# Electrical Engineering/Capacitor Advice?

Question
QUESTION: Hello,

I have an automotive question, but I think you may be the best person to ask so here goes. I am wanting to "trick" my car into thinking that there is a working bulb in the socket so that I wont get an error even though there is no bulb. I was thinking that the proper capacitor would produce a similar return voltage/amperage forcing the ECU to believe there is a bulb consuming electricity. I have no electrical engineering background as I am an architect, but I am handy with wiring/soldering and I really just need some advice as to how to accomplish this. The required bulb is an H7 halogen bulb and its specifications are:
55 watt
13.2 operating voltage
4.17 amperage draw

ANSWER: 13.2v - 4.17a = 3.17 ohms, so you could use an (approximately) 3.17 ohms resistor rated at more than 55W continuous (while operating at the highest ambient temperature) to simulate the bulb.  But that would waste a lot of power that is not being used.  Maybe a lower amount of current would also be detected as a bulb, and could also work , but while generating less heat.  For example, if half the current would work, that would be about 2A.  Then 13.2V / 2A = 6.6 ohms.  A standard resistor value is 6.8 ohms.  13.2V / 6.8 ohms = 1.94A, and 25.6W.  I would recommend trying that, so you're not generating so much wasted heat.

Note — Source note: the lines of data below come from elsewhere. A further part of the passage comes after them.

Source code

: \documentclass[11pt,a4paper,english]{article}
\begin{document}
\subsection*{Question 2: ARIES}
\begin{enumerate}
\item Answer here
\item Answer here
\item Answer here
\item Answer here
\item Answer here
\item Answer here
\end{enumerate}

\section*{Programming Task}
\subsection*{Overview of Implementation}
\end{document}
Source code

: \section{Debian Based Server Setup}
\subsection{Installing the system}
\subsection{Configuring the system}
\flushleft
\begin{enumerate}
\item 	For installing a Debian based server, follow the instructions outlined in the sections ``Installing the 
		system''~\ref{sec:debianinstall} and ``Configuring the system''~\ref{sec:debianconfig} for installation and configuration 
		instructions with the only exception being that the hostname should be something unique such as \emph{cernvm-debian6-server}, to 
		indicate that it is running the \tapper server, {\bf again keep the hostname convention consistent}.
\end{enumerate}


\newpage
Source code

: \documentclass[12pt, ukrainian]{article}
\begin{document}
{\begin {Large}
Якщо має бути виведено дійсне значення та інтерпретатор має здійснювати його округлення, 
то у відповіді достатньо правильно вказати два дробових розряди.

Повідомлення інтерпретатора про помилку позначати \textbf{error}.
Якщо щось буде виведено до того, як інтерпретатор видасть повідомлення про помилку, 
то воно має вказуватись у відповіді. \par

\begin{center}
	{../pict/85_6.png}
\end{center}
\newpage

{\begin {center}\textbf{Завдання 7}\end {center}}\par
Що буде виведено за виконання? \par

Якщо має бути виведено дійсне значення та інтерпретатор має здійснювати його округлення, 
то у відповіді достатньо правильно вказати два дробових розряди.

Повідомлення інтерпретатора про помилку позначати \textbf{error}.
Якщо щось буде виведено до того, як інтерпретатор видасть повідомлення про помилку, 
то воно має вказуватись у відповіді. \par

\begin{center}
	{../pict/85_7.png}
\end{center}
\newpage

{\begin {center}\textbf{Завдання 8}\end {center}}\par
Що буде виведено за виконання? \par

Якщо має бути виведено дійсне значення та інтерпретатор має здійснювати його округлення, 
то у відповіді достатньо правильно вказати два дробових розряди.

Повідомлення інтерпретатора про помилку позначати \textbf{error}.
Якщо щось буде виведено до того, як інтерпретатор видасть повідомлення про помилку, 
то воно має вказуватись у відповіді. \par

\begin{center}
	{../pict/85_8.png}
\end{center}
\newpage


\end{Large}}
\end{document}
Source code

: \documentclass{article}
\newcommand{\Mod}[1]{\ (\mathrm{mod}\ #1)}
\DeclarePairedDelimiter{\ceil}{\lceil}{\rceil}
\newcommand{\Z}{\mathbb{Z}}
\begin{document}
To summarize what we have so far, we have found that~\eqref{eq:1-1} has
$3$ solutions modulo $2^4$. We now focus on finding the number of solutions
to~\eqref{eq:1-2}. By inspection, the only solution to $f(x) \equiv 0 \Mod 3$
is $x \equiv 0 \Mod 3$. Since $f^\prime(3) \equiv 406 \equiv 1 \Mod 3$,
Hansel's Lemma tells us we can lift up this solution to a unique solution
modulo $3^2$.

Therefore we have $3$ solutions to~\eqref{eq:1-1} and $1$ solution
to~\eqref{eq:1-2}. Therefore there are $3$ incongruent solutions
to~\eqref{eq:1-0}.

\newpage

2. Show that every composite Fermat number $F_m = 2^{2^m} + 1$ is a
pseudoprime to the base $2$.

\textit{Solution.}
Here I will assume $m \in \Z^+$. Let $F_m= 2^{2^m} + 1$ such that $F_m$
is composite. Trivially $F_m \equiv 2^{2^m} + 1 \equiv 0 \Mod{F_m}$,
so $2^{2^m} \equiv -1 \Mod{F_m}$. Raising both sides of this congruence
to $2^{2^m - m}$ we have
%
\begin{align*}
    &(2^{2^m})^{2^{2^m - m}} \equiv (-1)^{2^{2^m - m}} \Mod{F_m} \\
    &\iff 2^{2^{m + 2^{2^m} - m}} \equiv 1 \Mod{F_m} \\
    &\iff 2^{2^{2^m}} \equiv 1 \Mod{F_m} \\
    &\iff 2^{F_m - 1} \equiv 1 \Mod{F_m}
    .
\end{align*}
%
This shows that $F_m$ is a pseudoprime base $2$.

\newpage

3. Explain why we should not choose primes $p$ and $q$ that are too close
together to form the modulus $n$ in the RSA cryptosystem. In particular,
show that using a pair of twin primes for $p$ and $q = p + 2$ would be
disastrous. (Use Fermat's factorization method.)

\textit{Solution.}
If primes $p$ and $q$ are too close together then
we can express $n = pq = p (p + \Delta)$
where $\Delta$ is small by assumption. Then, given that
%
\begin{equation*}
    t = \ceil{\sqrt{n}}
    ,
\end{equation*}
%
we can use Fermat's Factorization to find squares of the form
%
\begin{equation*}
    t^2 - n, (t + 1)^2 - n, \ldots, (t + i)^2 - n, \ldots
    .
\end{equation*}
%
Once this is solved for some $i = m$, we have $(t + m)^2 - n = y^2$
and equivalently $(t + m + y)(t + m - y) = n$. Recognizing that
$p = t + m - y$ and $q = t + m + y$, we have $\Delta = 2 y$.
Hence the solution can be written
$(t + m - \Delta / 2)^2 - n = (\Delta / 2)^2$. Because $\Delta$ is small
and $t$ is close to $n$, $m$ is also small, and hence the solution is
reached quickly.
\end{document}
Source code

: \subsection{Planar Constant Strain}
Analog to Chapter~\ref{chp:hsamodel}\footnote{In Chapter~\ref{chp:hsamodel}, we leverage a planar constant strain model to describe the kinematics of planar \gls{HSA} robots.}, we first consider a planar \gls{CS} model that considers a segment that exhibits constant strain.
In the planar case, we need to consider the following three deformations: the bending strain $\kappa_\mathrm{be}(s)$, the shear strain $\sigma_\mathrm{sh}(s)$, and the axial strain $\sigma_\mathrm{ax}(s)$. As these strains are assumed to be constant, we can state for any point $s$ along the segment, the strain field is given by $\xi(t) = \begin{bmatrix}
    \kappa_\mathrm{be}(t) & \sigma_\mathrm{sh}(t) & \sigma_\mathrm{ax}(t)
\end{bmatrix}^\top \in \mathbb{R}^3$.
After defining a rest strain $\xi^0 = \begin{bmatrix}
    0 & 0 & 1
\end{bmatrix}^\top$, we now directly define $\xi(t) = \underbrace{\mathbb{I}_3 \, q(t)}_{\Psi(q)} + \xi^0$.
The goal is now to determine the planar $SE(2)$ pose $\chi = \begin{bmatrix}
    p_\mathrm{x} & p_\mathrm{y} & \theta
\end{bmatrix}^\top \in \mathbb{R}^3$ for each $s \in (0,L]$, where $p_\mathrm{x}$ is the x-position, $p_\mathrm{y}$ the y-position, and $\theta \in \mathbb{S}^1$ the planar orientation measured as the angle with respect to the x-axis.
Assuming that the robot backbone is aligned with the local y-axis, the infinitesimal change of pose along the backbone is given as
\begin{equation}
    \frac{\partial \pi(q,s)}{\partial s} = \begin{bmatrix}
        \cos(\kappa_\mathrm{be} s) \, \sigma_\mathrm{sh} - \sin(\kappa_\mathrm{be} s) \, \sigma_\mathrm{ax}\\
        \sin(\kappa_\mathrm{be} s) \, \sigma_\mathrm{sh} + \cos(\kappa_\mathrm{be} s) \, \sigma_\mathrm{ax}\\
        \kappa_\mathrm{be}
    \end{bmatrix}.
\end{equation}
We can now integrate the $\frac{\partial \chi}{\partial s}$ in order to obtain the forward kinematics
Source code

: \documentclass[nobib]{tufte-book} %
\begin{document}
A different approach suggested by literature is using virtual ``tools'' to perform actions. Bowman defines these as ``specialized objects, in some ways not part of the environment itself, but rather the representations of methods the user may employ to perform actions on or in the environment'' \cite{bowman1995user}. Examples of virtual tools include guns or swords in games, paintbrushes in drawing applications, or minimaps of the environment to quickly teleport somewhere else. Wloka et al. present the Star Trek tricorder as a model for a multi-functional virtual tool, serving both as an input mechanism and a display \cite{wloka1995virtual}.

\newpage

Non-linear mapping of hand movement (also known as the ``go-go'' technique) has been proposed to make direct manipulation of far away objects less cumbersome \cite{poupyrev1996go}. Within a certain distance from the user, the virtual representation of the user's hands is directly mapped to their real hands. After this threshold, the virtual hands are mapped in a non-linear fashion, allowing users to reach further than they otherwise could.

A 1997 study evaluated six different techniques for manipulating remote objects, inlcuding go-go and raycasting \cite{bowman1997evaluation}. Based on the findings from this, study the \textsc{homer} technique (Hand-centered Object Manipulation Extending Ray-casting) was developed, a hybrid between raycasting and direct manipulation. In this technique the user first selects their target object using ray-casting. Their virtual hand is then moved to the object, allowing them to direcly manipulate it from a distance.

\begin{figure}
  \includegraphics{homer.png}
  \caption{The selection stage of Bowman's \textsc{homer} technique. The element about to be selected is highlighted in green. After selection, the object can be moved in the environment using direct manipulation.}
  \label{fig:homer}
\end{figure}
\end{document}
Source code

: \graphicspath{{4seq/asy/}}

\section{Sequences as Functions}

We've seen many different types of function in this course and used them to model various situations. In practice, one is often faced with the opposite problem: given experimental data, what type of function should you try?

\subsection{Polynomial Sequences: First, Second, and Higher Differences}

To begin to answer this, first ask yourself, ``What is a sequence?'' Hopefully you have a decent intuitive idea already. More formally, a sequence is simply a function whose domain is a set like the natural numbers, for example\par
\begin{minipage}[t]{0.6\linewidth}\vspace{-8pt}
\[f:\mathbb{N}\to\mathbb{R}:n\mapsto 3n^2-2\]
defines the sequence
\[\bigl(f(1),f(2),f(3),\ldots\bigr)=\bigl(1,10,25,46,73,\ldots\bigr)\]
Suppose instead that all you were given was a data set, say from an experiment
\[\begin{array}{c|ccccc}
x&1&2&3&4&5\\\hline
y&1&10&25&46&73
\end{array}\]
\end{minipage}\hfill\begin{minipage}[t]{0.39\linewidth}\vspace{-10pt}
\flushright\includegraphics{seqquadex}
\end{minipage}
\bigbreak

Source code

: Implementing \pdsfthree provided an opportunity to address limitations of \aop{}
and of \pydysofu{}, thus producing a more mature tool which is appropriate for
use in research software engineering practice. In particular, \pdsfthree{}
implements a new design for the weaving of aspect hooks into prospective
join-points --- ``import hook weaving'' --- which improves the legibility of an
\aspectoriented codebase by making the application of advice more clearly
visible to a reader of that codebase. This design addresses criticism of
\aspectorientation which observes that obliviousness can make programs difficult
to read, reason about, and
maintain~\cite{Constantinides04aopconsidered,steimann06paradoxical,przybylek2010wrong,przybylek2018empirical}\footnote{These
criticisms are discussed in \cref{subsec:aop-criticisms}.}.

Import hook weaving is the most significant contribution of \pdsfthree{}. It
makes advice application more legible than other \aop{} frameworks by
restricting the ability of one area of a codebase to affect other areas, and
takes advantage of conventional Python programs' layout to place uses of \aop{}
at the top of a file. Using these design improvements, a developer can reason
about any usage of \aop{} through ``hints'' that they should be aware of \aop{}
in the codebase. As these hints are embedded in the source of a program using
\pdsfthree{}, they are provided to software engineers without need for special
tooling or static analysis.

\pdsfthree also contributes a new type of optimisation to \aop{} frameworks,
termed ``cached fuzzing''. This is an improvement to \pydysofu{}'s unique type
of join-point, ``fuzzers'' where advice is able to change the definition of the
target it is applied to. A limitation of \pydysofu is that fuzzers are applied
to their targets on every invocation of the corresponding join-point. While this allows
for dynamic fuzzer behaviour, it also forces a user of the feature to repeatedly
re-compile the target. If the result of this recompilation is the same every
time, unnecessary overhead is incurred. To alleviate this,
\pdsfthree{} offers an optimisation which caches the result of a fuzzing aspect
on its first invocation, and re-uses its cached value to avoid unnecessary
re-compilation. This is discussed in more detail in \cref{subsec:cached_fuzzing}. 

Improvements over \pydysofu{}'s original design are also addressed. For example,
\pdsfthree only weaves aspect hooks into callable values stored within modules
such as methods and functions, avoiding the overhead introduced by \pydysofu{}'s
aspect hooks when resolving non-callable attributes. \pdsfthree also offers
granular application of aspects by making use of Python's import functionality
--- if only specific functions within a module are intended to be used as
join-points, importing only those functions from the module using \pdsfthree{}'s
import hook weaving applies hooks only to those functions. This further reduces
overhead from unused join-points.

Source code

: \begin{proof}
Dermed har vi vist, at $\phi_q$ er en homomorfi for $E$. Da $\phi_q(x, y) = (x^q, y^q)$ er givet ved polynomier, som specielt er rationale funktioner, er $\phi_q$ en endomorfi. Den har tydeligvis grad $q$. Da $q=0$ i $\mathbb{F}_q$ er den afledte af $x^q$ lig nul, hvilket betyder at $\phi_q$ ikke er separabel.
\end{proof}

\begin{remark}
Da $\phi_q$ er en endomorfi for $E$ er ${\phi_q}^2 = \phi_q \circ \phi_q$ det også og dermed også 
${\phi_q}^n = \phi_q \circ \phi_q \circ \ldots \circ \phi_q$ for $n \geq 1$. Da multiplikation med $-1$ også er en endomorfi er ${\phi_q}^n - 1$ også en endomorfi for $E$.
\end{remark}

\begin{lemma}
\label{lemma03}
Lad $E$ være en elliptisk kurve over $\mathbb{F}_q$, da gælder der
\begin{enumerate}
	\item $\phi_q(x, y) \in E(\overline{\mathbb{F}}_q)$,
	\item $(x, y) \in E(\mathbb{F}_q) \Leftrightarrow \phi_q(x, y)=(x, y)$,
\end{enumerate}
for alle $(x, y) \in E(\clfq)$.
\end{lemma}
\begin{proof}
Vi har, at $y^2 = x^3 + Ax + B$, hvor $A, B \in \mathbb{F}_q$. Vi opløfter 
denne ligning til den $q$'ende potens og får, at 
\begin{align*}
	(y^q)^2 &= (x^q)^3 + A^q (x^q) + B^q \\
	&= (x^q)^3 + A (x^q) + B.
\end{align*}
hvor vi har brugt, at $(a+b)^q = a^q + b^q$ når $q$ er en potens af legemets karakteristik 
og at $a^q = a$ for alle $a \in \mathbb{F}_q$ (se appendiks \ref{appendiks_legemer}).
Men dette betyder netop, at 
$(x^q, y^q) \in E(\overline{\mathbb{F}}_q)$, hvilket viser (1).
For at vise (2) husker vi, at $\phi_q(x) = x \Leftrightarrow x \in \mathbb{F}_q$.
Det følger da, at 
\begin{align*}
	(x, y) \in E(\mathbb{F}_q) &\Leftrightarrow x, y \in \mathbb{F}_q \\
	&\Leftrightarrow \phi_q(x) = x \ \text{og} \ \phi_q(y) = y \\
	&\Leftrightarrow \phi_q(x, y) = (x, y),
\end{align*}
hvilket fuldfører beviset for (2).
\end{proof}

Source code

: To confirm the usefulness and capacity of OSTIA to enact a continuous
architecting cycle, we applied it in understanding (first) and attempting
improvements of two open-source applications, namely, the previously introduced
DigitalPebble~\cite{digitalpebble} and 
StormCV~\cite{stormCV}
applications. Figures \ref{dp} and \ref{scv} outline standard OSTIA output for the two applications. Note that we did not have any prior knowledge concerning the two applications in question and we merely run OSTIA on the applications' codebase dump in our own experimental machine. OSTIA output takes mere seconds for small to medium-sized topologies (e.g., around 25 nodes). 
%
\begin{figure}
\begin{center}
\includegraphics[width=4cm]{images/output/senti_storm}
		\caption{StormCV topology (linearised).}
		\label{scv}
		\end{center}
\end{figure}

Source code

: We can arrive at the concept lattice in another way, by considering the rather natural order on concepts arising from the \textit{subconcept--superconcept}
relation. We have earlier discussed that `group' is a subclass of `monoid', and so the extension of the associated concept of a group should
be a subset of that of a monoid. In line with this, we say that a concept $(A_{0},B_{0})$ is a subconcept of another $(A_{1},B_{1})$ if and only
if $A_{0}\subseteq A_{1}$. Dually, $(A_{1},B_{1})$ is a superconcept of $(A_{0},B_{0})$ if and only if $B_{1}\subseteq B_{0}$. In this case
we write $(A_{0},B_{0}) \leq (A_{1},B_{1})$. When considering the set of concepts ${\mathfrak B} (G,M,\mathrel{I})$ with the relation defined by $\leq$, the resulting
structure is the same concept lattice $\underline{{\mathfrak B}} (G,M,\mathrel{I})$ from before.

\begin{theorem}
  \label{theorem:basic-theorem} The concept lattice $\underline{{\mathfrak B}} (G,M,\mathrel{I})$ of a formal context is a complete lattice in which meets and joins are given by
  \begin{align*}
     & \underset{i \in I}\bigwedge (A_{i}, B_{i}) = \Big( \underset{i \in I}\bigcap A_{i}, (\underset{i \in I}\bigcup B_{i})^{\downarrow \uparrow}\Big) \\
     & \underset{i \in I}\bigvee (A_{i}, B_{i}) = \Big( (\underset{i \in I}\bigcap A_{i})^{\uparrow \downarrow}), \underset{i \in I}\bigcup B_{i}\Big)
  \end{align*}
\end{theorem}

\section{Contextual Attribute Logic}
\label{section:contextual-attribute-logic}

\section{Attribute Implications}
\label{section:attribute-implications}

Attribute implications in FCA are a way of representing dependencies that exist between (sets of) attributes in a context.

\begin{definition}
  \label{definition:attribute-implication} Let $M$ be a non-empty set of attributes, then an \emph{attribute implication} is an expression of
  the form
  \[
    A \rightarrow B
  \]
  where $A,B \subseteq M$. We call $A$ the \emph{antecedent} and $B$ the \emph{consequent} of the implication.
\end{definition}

A 6.8 ohms resistor at 50W is available from Digikey, for example:

http://www.digikey.com/product-detail/en/2-1879071-3/A105543-ND/2366793

The resistor power rating (e.g. 50W) should be higher than the actual power (e.g. 25.6W) so that the resistor doesn't get too hot on a hot day.  Read the specifications on the resistor: the power rating may depend on the resistor body being bolted to a metal part for heat dissipation.

Hope this helps!

Dave

---------- FOLLOW-UP ----------

QUESTION: Thanks for the advice, that is exactly what I was looking for! And sorry to bother you again, but how exactly would this set up be accomplished? I assume I cannot complete the circuit by connecting the resistor between the positive and negative wires so what is the best solution?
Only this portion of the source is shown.